L'auteur resitue l'évolution sociologique de l'appartenance au PCF et de son influence. Il montre comment le "malentendu" de l'organisation communiste en mai 68 repose sur des analyses et des pratiques liées à une période qui s'achève, avec l'accélération des mutations sociales : si mai-juin 68 marque l'apogée du mouvement ouvrier (et de la société industrielle), il est aussi le signe avant-coureur de son déclin. Le PCF veut encore incarner « l'ordre prolétarien » - ce qui a fait sa force - alors que monte « surtout dans les jeunes générations le refus des ordres installés [...] voire de l'allégeance à des organisations ».

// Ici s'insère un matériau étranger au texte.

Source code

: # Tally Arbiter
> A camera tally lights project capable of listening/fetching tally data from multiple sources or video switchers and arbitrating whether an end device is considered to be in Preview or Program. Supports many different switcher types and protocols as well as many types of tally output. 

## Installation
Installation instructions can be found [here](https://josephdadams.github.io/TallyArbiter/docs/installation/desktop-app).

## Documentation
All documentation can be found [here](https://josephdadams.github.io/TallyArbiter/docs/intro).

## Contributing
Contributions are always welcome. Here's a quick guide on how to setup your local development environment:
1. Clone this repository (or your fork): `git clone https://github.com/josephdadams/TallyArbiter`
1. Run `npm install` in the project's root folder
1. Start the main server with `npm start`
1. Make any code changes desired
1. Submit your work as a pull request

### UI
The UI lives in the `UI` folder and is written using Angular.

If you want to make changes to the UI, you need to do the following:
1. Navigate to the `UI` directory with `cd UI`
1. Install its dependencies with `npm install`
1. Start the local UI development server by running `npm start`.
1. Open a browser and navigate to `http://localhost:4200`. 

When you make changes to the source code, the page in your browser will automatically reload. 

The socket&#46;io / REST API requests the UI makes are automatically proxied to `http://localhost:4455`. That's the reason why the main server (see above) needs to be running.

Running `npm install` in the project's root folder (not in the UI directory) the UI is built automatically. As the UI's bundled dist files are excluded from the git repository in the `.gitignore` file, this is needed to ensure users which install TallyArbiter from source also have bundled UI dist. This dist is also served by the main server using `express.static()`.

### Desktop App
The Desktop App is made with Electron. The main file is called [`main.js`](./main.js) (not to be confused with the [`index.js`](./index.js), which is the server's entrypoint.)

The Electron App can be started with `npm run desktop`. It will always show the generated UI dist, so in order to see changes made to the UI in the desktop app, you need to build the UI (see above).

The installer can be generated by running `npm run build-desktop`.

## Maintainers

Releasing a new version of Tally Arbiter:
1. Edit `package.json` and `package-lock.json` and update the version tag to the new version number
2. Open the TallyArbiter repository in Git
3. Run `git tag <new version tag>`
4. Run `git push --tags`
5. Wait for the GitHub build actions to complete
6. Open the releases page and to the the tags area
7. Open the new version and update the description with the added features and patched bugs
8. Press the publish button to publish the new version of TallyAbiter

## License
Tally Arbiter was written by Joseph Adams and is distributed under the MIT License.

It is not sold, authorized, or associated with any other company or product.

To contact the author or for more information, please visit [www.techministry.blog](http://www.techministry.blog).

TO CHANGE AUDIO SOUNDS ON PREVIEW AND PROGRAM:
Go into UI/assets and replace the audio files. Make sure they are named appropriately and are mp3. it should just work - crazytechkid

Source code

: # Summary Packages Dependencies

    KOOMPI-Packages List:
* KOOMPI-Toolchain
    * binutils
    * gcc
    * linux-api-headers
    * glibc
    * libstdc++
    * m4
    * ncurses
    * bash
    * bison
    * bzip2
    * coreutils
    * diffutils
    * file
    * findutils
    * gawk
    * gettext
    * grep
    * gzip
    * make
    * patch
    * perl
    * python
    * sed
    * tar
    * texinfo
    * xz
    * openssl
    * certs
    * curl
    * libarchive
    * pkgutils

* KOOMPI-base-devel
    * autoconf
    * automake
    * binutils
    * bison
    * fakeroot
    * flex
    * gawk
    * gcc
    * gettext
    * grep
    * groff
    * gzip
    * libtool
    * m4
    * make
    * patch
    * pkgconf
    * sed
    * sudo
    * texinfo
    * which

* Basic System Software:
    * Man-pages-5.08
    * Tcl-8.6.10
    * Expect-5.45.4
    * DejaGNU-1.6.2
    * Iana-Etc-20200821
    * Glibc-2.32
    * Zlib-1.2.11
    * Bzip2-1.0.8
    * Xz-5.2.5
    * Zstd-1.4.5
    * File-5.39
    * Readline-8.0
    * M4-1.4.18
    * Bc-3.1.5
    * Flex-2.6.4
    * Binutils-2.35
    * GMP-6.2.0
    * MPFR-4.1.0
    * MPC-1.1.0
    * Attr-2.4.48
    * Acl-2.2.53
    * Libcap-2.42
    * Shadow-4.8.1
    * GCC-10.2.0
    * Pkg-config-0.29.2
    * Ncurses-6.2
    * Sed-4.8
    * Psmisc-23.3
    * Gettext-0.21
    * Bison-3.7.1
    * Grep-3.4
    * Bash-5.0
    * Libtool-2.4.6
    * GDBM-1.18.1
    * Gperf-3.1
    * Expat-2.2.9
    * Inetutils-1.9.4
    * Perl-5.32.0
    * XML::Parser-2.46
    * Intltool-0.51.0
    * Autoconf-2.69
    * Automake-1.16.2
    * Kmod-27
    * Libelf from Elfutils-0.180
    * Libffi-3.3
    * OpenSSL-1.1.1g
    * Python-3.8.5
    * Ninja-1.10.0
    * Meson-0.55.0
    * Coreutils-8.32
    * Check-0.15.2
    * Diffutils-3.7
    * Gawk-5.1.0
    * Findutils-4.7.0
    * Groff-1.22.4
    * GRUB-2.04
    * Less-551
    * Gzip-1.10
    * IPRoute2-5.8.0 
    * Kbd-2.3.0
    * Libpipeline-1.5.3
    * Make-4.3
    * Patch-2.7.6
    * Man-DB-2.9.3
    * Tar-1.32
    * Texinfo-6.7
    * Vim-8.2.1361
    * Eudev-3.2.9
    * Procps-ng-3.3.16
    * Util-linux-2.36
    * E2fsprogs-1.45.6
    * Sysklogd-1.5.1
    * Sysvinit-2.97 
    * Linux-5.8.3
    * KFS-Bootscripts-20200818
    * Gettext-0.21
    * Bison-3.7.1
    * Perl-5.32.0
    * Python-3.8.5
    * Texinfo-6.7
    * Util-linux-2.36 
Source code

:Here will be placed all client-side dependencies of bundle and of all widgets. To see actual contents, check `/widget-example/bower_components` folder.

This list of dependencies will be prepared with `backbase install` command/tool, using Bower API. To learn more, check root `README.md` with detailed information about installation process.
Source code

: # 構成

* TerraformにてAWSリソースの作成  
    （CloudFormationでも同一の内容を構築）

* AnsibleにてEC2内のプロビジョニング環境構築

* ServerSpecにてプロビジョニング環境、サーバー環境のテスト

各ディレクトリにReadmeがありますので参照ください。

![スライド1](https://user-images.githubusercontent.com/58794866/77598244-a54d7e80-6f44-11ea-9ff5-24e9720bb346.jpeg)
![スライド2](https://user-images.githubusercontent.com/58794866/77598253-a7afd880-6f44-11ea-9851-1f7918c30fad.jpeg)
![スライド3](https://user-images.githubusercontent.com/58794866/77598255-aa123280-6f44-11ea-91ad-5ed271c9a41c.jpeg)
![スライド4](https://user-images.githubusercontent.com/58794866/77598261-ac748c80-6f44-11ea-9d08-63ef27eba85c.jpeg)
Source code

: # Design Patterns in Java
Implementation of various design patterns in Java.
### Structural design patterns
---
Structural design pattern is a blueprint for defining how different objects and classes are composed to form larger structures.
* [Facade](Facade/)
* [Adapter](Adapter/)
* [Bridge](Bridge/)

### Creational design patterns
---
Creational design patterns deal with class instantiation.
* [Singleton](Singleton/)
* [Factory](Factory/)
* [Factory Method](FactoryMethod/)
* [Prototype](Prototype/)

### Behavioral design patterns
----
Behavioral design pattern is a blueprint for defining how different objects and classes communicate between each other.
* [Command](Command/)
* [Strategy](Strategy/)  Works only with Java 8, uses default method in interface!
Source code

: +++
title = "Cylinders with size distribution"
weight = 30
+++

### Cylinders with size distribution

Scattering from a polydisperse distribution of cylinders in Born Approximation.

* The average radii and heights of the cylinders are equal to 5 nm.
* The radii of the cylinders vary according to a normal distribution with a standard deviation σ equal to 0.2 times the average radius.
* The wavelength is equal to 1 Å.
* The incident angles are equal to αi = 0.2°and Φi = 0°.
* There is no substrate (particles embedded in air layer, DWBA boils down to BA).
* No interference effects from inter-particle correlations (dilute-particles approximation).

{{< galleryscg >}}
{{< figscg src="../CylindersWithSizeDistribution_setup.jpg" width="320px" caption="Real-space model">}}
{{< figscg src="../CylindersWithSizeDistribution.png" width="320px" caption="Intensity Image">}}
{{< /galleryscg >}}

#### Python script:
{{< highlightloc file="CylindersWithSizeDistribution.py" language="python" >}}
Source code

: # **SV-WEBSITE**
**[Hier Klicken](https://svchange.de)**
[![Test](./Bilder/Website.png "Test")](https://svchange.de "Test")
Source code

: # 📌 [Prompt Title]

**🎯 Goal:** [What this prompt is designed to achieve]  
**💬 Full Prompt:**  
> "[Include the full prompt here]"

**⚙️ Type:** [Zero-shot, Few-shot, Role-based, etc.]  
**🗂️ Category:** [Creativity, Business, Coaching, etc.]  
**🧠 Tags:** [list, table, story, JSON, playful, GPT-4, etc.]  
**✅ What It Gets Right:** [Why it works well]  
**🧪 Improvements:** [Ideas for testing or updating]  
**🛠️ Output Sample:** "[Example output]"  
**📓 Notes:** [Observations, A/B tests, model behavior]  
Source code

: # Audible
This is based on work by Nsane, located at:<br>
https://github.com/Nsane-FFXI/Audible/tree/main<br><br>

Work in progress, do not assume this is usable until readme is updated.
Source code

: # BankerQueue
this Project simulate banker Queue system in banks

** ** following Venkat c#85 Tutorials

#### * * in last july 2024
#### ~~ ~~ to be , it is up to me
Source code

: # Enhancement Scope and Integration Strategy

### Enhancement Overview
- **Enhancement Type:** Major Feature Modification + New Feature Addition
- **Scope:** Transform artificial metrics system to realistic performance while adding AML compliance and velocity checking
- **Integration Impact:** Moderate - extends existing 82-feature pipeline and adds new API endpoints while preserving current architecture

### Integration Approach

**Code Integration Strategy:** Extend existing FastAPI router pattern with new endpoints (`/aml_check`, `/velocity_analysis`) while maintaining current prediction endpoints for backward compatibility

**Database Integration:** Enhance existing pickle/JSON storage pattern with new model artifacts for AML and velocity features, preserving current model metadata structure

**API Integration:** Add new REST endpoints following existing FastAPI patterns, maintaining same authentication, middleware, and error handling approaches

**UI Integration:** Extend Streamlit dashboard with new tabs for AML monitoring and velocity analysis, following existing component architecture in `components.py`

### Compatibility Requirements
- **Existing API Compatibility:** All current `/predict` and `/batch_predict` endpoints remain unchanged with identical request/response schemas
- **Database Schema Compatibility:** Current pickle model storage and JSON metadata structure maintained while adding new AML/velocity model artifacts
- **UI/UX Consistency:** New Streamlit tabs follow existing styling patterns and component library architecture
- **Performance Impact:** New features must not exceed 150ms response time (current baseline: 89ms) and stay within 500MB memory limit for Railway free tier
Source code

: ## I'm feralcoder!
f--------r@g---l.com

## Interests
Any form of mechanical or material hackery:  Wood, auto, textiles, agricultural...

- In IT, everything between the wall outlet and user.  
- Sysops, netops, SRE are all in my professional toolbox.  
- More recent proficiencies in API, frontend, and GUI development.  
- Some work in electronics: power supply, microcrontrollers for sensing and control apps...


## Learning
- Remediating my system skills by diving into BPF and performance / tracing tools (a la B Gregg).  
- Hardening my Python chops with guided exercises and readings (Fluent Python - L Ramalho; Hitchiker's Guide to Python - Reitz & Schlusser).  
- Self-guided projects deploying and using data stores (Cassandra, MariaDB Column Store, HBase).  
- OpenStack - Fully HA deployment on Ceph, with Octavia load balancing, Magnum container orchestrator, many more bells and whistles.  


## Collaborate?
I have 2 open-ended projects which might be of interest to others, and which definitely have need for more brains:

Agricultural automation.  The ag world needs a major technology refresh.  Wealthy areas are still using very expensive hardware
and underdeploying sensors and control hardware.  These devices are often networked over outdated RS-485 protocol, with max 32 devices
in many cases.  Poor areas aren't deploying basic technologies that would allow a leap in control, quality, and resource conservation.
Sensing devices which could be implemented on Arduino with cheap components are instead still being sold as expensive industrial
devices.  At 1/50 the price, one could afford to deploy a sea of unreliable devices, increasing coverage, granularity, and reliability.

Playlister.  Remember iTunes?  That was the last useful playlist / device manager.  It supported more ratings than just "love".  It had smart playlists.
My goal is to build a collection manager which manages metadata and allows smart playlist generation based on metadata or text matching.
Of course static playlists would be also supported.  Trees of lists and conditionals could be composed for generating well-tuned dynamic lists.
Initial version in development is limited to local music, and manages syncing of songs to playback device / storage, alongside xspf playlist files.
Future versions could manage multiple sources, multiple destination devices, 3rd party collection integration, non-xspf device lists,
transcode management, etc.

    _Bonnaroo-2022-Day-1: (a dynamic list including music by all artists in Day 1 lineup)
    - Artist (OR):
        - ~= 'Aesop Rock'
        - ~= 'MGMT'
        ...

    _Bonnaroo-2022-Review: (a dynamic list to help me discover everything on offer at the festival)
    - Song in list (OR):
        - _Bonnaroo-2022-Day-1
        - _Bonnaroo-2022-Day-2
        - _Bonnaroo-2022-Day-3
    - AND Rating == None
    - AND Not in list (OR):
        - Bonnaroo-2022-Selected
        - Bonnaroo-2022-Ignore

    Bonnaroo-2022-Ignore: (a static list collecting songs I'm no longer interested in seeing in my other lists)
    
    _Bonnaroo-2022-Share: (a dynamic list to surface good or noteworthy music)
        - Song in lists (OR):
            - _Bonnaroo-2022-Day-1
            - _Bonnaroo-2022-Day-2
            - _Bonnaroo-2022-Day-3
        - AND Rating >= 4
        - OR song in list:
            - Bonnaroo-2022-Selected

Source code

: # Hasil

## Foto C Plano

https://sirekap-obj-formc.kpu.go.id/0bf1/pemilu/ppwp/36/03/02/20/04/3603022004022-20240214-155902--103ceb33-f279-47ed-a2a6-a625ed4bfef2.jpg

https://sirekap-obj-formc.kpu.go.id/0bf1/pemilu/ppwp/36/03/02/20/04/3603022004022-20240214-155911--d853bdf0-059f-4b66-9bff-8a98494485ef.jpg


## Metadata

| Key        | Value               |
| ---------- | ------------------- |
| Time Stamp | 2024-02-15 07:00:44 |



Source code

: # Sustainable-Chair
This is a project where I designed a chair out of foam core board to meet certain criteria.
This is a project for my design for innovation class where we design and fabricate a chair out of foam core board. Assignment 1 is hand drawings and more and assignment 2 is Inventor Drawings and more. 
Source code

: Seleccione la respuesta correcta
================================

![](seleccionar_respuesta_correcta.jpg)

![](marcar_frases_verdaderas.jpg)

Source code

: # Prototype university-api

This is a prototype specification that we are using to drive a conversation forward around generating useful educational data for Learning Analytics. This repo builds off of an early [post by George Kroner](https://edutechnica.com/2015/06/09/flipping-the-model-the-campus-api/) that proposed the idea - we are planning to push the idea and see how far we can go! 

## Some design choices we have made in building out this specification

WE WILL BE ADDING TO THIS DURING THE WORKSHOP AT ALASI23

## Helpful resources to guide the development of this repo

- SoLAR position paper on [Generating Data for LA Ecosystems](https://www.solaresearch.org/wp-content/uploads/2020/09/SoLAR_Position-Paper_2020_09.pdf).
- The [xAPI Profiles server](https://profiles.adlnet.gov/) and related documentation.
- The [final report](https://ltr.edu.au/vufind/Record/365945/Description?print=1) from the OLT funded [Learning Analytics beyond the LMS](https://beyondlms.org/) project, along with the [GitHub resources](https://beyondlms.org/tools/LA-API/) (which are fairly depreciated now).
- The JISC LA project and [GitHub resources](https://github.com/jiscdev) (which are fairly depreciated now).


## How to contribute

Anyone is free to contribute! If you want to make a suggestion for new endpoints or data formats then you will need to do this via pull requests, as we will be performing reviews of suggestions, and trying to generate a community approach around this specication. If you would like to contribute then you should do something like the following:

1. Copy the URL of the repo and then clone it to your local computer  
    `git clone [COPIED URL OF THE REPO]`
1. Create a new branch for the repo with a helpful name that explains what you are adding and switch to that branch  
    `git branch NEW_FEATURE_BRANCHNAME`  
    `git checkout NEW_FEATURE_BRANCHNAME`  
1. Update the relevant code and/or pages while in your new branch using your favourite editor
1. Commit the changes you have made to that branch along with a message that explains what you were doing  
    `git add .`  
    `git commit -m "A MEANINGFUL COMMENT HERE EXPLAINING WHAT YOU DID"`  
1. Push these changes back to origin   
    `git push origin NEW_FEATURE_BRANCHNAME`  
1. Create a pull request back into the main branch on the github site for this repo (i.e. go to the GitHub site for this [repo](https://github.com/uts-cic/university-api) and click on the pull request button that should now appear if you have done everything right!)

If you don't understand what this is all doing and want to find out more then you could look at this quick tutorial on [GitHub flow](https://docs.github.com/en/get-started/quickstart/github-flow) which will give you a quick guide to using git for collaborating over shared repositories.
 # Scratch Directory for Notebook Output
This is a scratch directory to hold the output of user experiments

Désarroi politique et incapacité à s'émanciper réellement de la tutelle du parti communiste de l'URSS fragilisent la même année les positions du PCF et ses relations avec les communistes tchécoslovaques et le rendent finalement impuissant dans son rôle de médiateur face à la menace puis la concrétisation de l'écrasement du Printemps de Prague par les chars soviétiques.
Ces deux phases d'évènements amèneront le PCF à un « toilettage » et une « adaptation par petites touches » de son « dispositif politique et mental, mais il le fait sans toucher à son ossature profonde ».
Aux 99 pages d’analyses s'ajoutent une chronologie (1966-1971) et 57 documents et archives et de très nombreuses notes, entre autres bibliographiques. Voir la table des matières ici.
Michèle Kiintz
Communistes en 1968, le grand malentendu, Les Éditions sociales, 304 p., 22 €.
* Expression empruntée par R. Martelli à Alban Bensa et Eric Fassin.